|
Despite many remarkable advances made in other areas of business automation, automated processing and matching of personal names in databases has languished for decades without significant theoretical or practical advances. The purpose of this paper is to highlight the issues, requirements, and technologies available for automated advanced name recognition.
The problem to be solved is a familiar one for many people: a name is entered in one database with the surname "Rodgers," and in a different database as "Rogers." A person's name is recorded as "Dayton," but should actually be spelled "Deighton." The problem is greatly compounded with names originating outside North America. For example, the same Chinese person may have one set of information recorded under the surname "Xue," and another under the surname "Hsueh." The earliest attempt at coping with name variation was the Russell Soundex matching algorithm, developed around 1910 as an aid in the manual analysis of U.S. Census records. The original Soundex Encyclopedia method of generating ?keys' was later implemented as a software-based algorithm, and is today the most widely used alternative to exact-matching when names are involved in automated search and retrieval systems. Over the years, there have been many attempts to improve on Soundex, but they are all still key-based systems and, therefore, suffer from the same fundamental deficiencies that plague Soundex.
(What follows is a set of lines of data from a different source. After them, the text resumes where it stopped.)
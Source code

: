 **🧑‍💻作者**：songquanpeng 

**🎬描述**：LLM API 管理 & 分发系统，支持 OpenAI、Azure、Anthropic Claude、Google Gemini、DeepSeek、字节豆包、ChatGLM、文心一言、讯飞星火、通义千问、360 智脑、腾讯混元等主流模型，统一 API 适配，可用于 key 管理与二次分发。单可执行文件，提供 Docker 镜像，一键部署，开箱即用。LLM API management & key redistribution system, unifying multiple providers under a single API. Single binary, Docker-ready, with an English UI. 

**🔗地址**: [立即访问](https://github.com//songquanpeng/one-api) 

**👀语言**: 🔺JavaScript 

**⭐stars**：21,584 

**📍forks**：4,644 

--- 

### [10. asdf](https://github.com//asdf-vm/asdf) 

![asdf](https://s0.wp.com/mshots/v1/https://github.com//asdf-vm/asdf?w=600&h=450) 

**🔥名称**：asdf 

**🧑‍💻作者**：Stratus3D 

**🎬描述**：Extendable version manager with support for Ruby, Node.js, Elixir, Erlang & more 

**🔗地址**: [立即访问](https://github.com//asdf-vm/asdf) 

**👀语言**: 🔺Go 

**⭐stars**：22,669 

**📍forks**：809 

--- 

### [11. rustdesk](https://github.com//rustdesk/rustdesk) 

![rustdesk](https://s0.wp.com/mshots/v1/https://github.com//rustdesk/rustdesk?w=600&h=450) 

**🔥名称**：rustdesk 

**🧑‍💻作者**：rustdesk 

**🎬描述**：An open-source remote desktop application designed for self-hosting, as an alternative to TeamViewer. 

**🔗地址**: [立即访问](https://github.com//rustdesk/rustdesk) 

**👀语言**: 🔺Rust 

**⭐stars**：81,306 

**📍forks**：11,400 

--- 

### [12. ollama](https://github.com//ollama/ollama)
While it is certainly compact and efficient, the key-based approach falls well short of solving many of the problems associated with searching for names. Two extensive studies examined the results of the basic Soundex algorithm, using statistical measures to gauge accuracy.
- Study #1 Results: Only 33% of the matches that would be returned by Soundex would be correct. Even more significant was the finding that fully 25% of correct matches would fail to be discovered by Soundex. (Alan Stanier, September 1990, Computers in Genealogy, Vol. 3, No. 7)
- Study #2: Only 36.37% of Soundex returns were correct, while more than 60% of correct names were never returned by Soundex. (A.J. Lait and B. Randell, 1996)
Obviously, for mission-critical federal applications such as terrorist watch-lists, INS tracking, visa applications, and fraud detection, failing to identify 25-60% of target names within a database is unacceptable. The Federal Government recognized this deficiency, and worked with IBM Global Name Recognition over the past two decades to develop advanced technology for improving performance across multiple cultures. This approach hinges on the latest advances in computational linguistics ? the application of statistics, mathematics, linguistics research, and computational expertise to the problem of name matching. This approach is now also available for commercial organizations.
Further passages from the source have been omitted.